Zhang Bingqing, Xu Shaochen, He Da, Chen Rong, He Yumin, Fa Wenjun, Li Gonghu, Wang Dunwei
Department of Chemistry, Merkert Chemistry Center, Boston College, Chestnut Hill, Massachusetts 02467, USA.
Department of Chemistry, University of New Hampshire, Durham, New Hampshire 03824, USA.
J Chem Phys. 2020 Aug 14;153(6):064703. doi: 10.1063/5.0016459.

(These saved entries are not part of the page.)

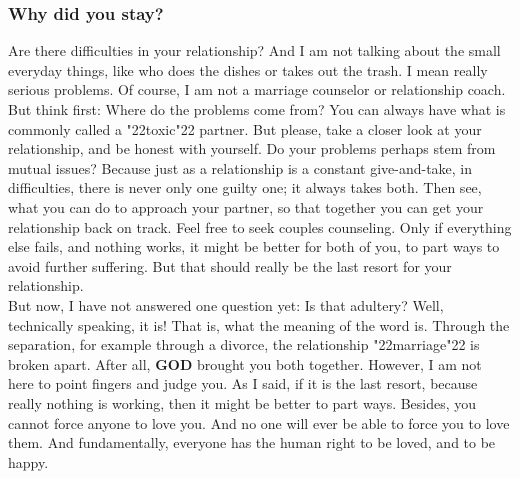 \documentclass[10pt,a5paper]{article}
\newcommand{\God}[0]{\textbf{GOD}}
\newcommand{\q}[1]{\char"22{#1}\char"22 }
\begin{document}
	\subsubsection{Why did you stay?}
		Are there difficulties in your relationship?
		And I am not talking about the small everyday things,
		like who does the dishes or takes out the trash.
		I mean really serious problems.
		Of course,
		I am not a marriage counselor or relationship coach.
		But think first:
		Where do the problems come from?
		You can always have what is commonly called a \q{toxic} partner.
		But please,
		take a closer look at your relationship,
		and be honest with yourself.
		Do your problems perhaps stem from mutual issues?
		Because just as a relationship is a constant give-and-take,
		in difficulties,
		there is never only one guilty one;
		it always takes both.
		Then see,
		what you can do to approach your partner,
		so that together you can get your relationship back on track.
		Feel free to seek couples counseling.
		Only if everything else fails,
		and nothing works,
		it might be better for both of you,
		to part ways to avoid further suffering.
		But that should really be the last resort for your relationship.
		\\
		But now,
		I have not answered one question yet:
		Is that adultery?
		Well,
		technically speaking,
		it is!
		That is,
		what the meaning of the word is.
		Through the separation,
		for example through a divorce,
		the relationship \q{marriage} is broken apart.
		After all,
		{\God} brought you both together.
		However,
		I am not here to point fingers and judge you.
		As I said,
		if it is the last resort,
		because really nothing is working,
		then it might be better to part ways.
		Besides,
		you cannot force anyone to love you.
		And no one will ever be able to force you to love them.
		And fundamentally,
		everyone has the human right to be loved,
		and to be happy.
\end{document}
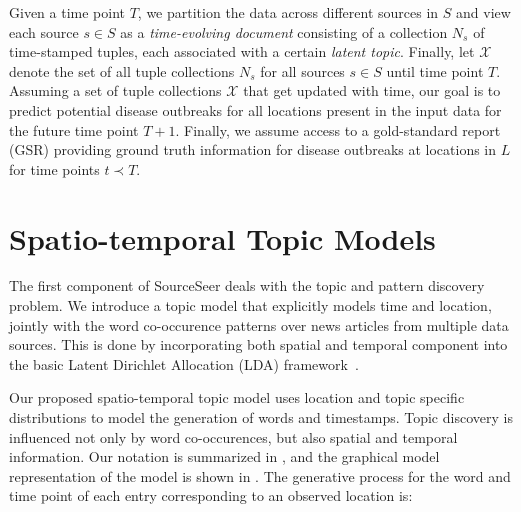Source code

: \documentclass[twoside,leqno,twocolumn]{article}
\newcommand{\fullmodel}{{{\sf SourceSeer}}\xspace}
\begin{document}
Given a time point $T$, we partition the data across different sources in $S$ and view each source $s \in S$ as a {\em time-evolving document} consisting of a collection $N_s$ of time-stamped tuples, each associated with a certain {\em latent topic}. Finally, let $\mathcal{X}$ denote the set of all tuple collections $N_s$ for all sources $s \in S$ until time point $T$. Assuming a set of tuple collections $\mathcal{X}$ that get updated with time, our goal is to predict potential disease outbreaks for all locations present in the input data for the future time point $T+1$. Finally, we assume access to a gold-standard report (GSR) providing ground truth information for disease outbreaks at locations in $L$ for time points $t \prec T$. 

\section{Spatio-temporal Topic Models}
\label{sec:model}
The first component of \fullmodel deals with the topic and pattern discovery problem.  We introduce a topic model that explicitly models time and location, jointly with the word co-occurence patterns over news articles from multiple data sources. This is done by incorporating both spatial and temporal component into the basic Latent Dirichlet Allocation (LDA) framework~\cite{blei:2003}.

Our proposed spatio-temporal topic model uses location and topic specific distributions to model the generation of words and timestamps. Topic discovery is influenced not only by word co-occurences, but also spatial and temporal information. Our notation is summarized in , and the graphical model representation of the model is shown in .  The generative process for the word and time point of each entry corresponding to an observed location is:
\end{document}
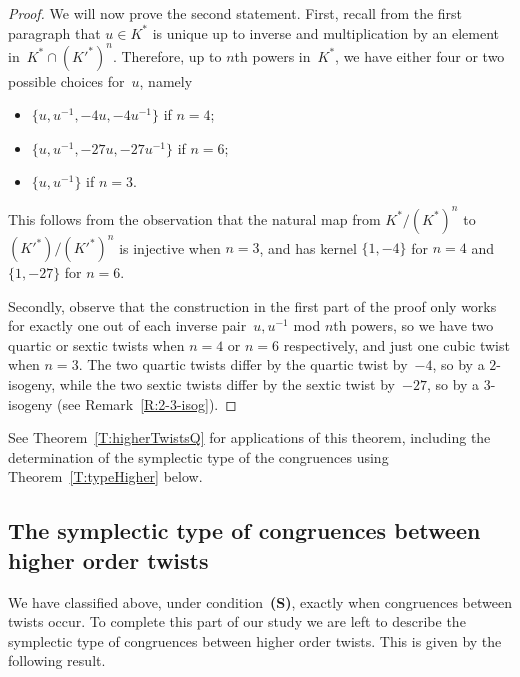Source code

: \documentclass[twoside,leqno,symbols-for-thanks, draft]{rmi}
\numberwithin{equation}{section}
\theoremstyle{remark}
\begin{document}
\begin{proof}
We will now prove the second statement. First, recall from the first paragraph that $u \in K^*$ is unique up to inverse and
multiplication by an element
in~$K^*\cap(K'^*)^n$. Therefore, up to $n$th powers in~$K^*$,  
we have either four or two
possible choices for~$u$, namely
\begin{itemize}
  \item $\{u, u^{-1}, -4u, -4u^{-1}\}$ if $n=4$;
  \item $\{u, u^{-1}, -27u, -27u^{-1}\}$ if $n=6$;
  \item $\{u, u^{-1}\}$ if $n=3$.
\end{itemize}

This follows from the observation that the natural map from
$K^*/(K^*)^n$ to $(K'^*)/(K'^*)^n$ is injective when $n=3$, and has
kernel $\{1,-4\}$ for $n=4$ and $\{1,-27\}$ for $n=6$.

Secondly, observe that the construction in the first part of the proof
only works for exactly one out of each inverse pair~$u,u^{-1}$ mod
$n$th powers, so we have two quartic or sextic twists when $n=4$ or
$n=6$ respectively, and just one cubic twist when $n=3$.  The two
quartic twists differ by the quartic twist by~$-4$, so by a
$2$-isogeny, while the two sextic twists differ by the sextic twist
by~$-27$, so by a $3$-isogeny (see Remark~\ref{R:2-3-isog}).
\end{proof}

See Theorem~\ref{T:higherTwistsQ} for applications of this theorem,
including the determination of the symplectic type of the congruences
using Theorem~\ref{T:typeHigher} below.


\subsection{The symplectic type of congruences between higher order twists}
\label{SS:typeHigher}
We have classified above, under condition~{\bf (S)}, exactly when congruences between twists occur. To complete this part of our study we are left to describe the symplectic type of congruences between higher order twists. 
This is given by the following result. 
\end{document}
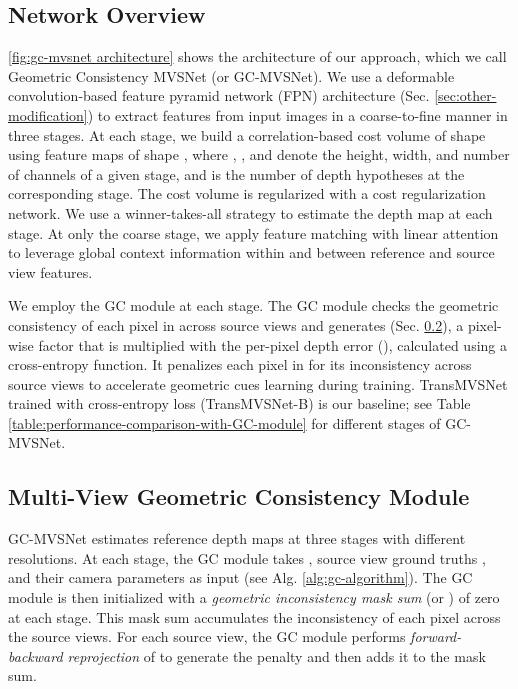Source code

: \documentclass[10pt,twocolumn,letterpaper]{article}
\begin{document}
\subsection{Network Overview}\label{sec:network-overview}

\cref{fig:gc-mvsnet architecture} shows the architecture of our approach, which we call
Geometric Consistency MVSNet (or GC-MVSNet). We use a deformable convolution-based
\cite{Dai2017deformableCNN}  feature pyramid network (FPN) \cite{Lin2016featurepyramid}
architecture (Sec. \ref{sec:other-modification}) to extract features
from input images in a coarse-to-fine manner in three stages.
 At each stage, we build a correlation-based cost volume
of shape  using feature
maps of shape ,
where , , and
 denote the height, width, and number of channels of a given stage, and
 is the number of depth
hypotheses at the corresponding stage.
The cost volume is
regularized with a cost regularization network.
We use a
winner-takes-all strategy to estimate the depth
map  at each stage. At only the coarse stage, we apply feature matching
\cite{ding2022transmvsnet} with linear attention
\cite{angelos2020linearattention, ding2022transmvsnet} to leverage
global context information within and between reference and source
view features. 

We employ the GC module at each stage. The GC module
checks the geometric consistency of each pixel in  across 
source views and generates 
(Sec. \ref{sec:multi-source-GC-module}), a pixel-wise 
factor that is
multiplied with the per-pixel depth error (), calculated using a
cross-entropy function. It penalizes each pixel in  for its
inconsistency across  source views to accelerate geometric cues
learning during training. TransMVSNet \cite{ding2022transmvsnet} trained with cross-entropy loss (TransMVSNet-B) is our baseline; see Table \ref{table:performance-comparison-with-GC-module} for different stages of GC-MVSNet.

\vspace{-3pt}
\subsection{Multi-View Geometric Consistency Module}\label{sec:multi-source-GC-module}

GC-MVSNet estimates reference depth maps at three stages with
different resolutions. At each stage, the GC module takes , 
source view ground truths , and their camera
parameters  as input (see Alg. \ref{alg:gc-algorithm}). The GC module is then initialized
with a \textit{geometric inconsistency mask sum} (or ) of
zero at each stage. This mask sum accumulates the inconsistency of
each pixel across the  source views. For each source view, the GC
module performs \textit{forward-backward reprojection}  of 
to generate the penalty and then adds it to the mask sum.
\end{document}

(Photo)electrochemistry enables the synthesis of high-value fine chemicals and highly selective activation of molecules that are difficult to prepare using conventional chemical methods. In this work, light-driven NADH (reduced nicotinamide adenine dinucleotide) regeneration is achieved using a molecular Rh(III) mediator on Si photoelectrodes. This process is observed to be highly sensitive to the surface nature of Si photoelectrodes, exhibiting an overpotential reduction up to 600 mV on Si nanowires (SiNWs) as compared to planar Si. The use of a molecular mediator and SiNWs enables 100% selectivity toward NADH synthesis within a broad potential window. The origin of the striking difference is identified as the multifaceted nature of SiNWs.
(光)电化学能够合成高价值精细化学品,并对难以用传统化学方法制备的分子进行高选择性活化。在这项工作中,通过在硅光电极上使用分子铑(III)介质实现了光驱动的NADH(还原型烟酰胺腺嘌呤二核苷酸)再生。观察到该过程对硅光电极的表面性质高度敏感,与平面硅相比,在硅纳米线(SiNWs)上的过电位降低高达600 mV。分子介质和硅纳米线的使用在很宽的电位窗口内实现了对NADH合成的100%选择性。这种显著差异的根源被确定为硅纳米线的多面性质。